WORK INSTRUCTIONS:
Each line of the records below that contains "condition" needs to be copied.

AVAILABLE DATA below:

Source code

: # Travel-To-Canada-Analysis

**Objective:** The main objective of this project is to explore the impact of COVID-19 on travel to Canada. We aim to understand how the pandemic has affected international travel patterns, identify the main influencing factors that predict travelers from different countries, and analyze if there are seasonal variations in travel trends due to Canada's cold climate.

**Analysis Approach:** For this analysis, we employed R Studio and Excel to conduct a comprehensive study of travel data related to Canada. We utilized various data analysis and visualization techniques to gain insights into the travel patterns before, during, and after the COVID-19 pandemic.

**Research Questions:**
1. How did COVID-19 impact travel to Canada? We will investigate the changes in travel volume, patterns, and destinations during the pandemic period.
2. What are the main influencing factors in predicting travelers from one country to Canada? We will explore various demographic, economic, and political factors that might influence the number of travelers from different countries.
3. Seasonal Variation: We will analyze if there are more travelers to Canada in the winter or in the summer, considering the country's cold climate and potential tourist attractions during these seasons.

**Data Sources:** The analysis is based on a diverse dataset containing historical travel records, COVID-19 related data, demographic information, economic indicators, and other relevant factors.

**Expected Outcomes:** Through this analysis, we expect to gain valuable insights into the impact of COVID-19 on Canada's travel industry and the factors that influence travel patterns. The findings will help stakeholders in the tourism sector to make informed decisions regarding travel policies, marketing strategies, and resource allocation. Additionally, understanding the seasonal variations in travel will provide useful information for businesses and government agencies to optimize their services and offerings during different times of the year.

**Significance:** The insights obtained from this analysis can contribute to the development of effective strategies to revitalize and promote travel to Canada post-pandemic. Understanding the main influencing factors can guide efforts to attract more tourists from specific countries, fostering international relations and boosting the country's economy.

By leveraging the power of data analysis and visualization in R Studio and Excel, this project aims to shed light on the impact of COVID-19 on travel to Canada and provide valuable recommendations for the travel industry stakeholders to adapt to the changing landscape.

End of AVAILABLE DATA.
AVAILABLE DATA below:

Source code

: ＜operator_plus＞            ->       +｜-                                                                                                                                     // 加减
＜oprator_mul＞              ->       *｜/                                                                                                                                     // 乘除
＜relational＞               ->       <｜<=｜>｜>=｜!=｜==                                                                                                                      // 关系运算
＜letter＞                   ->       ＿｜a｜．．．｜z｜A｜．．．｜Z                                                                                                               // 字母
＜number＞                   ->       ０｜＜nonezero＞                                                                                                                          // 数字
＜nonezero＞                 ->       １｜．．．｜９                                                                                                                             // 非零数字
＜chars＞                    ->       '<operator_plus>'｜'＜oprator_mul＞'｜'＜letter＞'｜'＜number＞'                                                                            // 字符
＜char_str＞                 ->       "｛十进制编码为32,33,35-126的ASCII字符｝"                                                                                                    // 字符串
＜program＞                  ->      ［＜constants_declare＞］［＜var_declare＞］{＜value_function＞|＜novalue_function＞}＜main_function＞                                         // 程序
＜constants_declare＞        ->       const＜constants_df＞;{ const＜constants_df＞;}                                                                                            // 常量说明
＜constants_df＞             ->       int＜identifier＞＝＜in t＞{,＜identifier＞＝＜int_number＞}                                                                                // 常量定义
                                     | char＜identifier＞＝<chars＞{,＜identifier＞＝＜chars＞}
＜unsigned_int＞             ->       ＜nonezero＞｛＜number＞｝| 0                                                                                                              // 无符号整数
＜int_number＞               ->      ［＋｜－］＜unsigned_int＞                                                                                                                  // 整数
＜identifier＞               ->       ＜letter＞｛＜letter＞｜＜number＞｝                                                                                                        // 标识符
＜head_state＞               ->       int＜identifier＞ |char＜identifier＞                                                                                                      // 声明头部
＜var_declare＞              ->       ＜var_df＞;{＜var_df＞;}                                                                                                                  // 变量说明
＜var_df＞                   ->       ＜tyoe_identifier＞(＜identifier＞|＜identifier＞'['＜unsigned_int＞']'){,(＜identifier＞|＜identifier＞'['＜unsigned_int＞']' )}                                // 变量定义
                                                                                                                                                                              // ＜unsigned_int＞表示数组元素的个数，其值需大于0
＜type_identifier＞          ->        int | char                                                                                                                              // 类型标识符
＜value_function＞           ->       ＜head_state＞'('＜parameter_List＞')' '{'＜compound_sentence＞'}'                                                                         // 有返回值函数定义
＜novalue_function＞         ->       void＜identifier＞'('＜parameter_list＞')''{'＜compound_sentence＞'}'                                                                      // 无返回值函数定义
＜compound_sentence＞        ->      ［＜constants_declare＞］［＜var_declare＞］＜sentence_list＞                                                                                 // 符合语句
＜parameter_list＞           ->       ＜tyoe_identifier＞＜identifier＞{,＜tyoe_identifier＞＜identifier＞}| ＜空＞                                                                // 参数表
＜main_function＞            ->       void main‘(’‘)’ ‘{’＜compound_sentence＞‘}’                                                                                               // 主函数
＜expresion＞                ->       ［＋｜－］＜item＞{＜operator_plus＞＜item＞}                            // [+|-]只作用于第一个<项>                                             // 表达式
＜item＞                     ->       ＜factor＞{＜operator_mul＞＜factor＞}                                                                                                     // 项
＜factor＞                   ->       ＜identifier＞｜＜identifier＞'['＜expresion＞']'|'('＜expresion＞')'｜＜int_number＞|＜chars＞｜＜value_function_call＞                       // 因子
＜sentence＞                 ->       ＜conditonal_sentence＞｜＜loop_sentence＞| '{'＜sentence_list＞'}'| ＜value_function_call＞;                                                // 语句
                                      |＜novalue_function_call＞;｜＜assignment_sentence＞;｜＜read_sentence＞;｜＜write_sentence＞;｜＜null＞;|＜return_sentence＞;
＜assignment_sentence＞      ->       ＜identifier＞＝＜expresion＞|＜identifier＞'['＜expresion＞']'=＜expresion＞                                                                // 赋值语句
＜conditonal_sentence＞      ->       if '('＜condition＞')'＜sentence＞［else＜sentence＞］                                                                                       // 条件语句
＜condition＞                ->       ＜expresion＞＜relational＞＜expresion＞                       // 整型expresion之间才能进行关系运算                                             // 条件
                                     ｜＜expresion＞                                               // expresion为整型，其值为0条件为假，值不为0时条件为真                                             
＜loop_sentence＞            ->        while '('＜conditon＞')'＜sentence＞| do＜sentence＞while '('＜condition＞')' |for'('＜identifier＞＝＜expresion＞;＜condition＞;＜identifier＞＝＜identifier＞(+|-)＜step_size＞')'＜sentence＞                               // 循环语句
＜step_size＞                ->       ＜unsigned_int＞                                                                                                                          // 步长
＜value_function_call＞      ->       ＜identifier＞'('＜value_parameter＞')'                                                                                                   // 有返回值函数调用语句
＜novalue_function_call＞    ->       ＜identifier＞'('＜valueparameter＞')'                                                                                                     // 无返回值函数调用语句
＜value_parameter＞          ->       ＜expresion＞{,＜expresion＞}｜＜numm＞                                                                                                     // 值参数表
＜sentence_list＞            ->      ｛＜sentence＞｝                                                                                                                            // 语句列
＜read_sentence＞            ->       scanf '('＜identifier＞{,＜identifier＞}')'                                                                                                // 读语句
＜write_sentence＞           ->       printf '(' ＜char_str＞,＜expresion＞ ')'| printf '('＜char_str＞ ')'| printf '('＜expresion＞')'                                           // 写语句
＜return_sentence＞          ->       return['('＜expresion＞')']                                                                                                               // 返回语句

End of AVAILABLE DATA.
AVAILABLE DATA below:

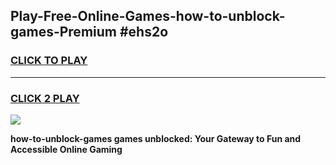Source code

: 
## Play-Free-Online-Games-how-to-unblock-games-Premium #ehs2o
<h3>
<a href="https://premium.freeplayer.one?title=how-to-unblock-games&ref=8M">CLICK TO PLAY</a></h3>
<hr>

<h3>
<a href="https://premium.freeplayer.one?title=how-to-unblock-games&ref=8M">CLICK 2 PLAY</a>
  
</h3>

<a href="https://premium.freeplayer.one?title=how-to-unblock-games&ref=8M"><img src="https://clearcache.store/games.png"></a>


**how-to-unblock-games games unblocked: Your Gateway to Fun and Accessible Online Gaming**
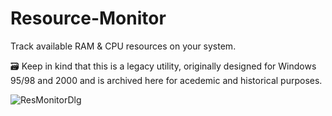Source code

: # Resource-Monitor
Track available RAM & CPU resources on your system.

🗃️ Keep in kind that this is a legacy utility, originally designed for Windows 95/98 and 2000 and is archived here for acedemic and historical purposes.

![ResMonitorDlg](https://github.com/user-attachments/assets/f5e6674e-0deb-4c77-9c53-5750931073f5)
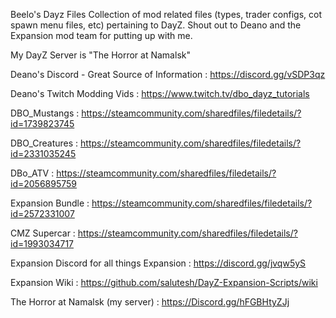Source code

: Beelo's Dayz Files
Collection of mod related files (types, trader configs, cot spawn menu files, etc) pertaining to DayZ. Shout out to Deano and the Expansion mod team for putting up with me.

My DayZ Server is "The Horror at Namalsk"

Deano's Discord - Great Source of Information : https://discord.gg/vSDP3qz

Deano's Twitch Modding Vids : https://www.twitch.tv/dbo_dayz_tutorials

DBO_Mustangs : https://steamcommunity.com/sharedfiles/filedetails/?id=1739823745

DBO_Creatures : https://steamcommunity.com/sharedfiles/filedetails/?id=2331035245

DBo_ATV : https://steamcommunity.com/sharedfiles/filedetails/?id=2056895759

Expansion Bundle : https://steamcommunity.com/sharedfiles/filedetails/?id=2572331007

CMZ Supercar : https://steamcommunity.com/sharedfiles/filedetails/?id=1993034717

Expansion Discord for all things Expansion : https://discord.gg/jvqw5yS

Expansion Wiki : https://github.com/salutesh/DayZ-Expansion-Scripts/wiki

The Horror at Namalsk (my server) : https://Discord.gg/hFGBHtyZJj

End of AVAILABLE DATA.

OUTPUT FOR THIS EXERCISE:
＜conditonal_sentence＞      ->       if '('＜condition＞')'＜sentence＞［else＜sentence＞］                                                                                       // 条件语句
＜condition＞                ->       ＜expresion＞＜relational＞＜expresion＞                       // 整型expresion之间才能进行关系运算                                             // 条件
＜loop_sentence＞            ->        while '('＜conditon＞')'＜sentence＞| do＜sentence＞while '('＜condition＞')' |for'('＜identifier＞＝＜expresion＞;＜condition＞;＜identifier＞＝＜identifier＞(+|-)＜step_size＞')'＜sentence＞                               // 循环语句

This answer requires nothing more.